Archive for the ‘iis’ Category

follow me on Twitter

January 12, 2010

I have finally given in and put my stuff on Twitter. The stuff there will mostly be more tech in nature.

IIS – which app pool is which?

January 5, 2010

With IIS creating w3wp.exe’s for all of your apps (for which you have created a non default app pool) it is nice, but it’s impossible to tell exactly which is which. Microsoft includes a handy tool to do this with it’s in: %systemroot%system32iisapp.vbs (You may need to run it with cscript.exe if that’s not your default for .vbs).

Sample output:

W3WP.exe PID: 2028   AppPoolId: DefaultAppPool
W3WP.exe PID: 20224   AppPoolId: Autotransactiondocs
W3WP.exe PID: 17480   AppPoolId: IRAppPool


Oh, this is for Windows Server 2003 (and r2) only.. does not work with 2008 variants.

.net coding advice = do not enable debug in production!

January 5, 2010

This seems like a simple thing, really, but every single place I have worked that developed .net code has had this problem, and for some reason, devs don’t seem to get it. (It has been an uphill battle everywhere I have found it with resistance from devs. Why??)

Usually the symptoms start out with scaling issues in production, you’ll see things like threads running out, connections not being closed, and general poor application performance. You can track these down and eventually you will find that in the web.config the setting “debug=enabled” is in there. It is this way because it is the default when you create a .net application. YOU DO NOT LEAVE IT LIKE THIS IN PRODUCTION. When you do, bad things happen, such as timeouts all being set to infinite. Here’s an article with a complete list and some more info.

Depending on whether or not your organization pushes the .configs with the applications (this is a religious discussion in itself.. I recommend not pushing the configs with every build for reasons like this), then when you do your next code push, the process repeats because of this value being set improperly again.  The way to fix this for good is that in the production environment, you make a change to the machine.config to enable “retail” mode, which disallows debug from being enabled, regardless of what is in the application’s web.config.



<deployment retail=”true”/>



In my opinion, setting this in the machine.config should be part of the default build/installation/configuration of any production webserver.

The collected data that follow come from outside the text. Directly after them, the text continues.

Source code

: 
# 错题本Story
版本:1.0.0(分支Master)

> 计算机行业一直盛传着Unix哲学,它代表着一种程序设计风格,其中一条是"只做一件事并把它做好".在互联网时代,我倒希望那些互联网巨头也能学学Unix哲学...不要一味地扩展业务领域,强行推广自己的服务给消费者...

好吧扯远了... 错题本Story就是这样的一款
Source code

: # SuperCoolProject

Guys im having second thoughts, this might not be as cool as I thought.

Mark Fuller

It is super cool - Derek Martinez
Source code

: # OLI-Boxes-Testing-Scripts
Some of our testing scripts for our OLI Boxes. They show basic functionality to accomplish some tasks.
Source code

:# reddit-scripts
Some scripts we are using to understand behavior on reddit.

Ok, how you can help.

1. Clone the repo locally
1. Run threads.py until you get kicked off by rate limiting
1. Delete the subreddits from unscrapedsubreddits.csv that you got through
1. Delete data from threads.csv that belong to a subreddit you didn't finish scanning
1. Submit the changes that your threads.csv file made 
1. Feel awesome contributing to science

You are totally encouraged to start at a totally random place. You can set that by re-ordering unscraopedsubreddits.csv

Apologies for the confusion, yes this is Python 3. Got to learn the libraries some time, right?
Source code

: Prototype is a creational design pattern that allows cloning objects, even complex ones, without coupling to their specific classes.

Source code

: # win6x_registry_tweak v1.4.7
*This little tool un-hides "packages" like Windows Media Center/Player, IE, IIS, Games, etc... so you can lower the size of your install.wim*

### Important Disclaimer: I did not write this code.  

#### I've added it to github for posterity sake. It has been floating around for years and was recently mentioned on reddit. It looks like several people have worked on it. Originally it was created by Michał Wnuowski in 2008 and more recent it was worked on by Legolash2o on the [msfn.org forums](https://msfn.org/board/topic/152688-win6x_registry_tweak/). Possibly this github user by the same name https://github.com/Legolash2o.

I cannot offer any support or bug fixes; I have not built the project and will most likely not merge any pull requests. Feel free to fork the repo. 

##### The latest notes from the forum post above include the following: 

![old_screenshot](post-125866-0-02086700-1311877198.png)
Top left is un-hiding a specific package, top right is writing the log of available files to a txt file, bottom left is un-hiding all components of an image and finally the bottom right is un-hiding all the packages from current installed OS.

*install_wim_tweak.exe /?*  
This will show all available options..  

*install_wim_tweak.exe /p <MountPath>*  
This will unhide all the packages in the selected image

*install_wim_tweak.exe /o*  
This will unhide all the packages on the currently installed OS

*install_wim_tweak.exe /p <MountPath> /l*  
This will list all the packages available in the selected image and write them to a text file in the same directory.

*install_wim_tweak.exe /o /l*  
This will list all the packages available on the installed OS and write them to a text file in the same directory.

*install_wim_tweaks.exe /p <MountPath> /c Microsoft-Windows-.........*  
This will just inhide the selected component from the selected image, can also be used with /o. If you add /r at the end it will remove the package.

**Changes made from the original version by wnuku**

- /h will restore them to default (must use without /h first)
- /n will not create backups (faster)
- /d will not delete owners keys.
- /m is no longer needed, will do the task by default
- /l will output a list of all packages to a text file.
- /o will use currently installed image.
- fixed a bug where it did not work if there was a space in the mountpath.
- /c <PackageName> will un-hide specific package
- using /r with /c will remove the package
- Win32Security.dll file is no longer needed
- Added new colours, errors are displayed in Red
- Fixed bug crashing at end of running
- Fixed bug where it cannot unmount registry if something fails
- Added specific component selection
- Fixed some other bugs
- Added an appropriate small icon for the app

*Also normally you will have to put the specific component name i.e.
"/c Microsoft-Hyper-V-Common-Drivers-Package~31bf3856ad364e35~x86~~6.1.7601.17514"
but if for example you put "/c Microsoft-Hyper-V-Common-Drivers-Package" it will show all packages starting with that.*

detecting database connection issues (not closing) in .net

December 17, 2009

This one is really easy, but I am surprised at the number of people who are unable to troubleshoot it. If you think you are having sql connections not being closed properly, just open up perfmon, go to “.net data provider for sqlserver”, and add “numberofreclaimedconnections”. Basically what this counter shows is the number of connections that were not closed by the application, but were closed by the .net garbage collection process. Microsoft’s explanation is on this page. The same counter works for the oracle client as well (except it’s called “oracle” and not “sql”).

The symptoms of this would be a whole lot of idle connections to sql (or oracle) from the webserver, or errors about not being able to obtain a connection, running out of connections in the pool, etc. You can also see lots of connections in the time_wait status if you run a netstat –an.

this is just dumb

October 27, 2009

I had to install the SMTP service on a 2008 server today for the first time, and Microsoft does not make it easy.

  1. The SMTP install is under features and not under roles.
  2. When you do install SMTP, where do you manage it, you wonder. Thanks to google and this link, I now know that you have to use the IIS6 manager. What??!!

iis web farm deployment tool

September 30, 2009

I haven’t used this one yet but it looks pretty neat. It’s a real release of Microsoft’s IIS web farm deployment tool. Basically it replaces a lot of what I used to use MS application center for and what I do today with batch files and robocopy.

ssl diagnostics for iis7

September 30, 2009

I have spent the better part of the day trying to figure out why a client cert that’s send to our servers just plain out doesn’t work. We get a 403.17 when we shouldn’t. It’s maddening because all we can get out of IIS is the 403.17, and since we do not own the client cert, there’s no easy way for us to test. So we have to trust that our b2b partner has things set up right (we don’t think they do) and then wait 30-35 minutes in between requests for them to re-test. It’s maddening.

This post contains some good troubleshooting info and steps.

Here is a link to some info and a utility for mapping client certs, something that Microsoft inexplicably left out of IIS7. (Why?!)

Another tool I found during this whole process was the IIS7 ssl checker utility. It didn’t (hasn’t) helped our specific situation, but it is something that looks useful that I will save for future problems that will definitely come up.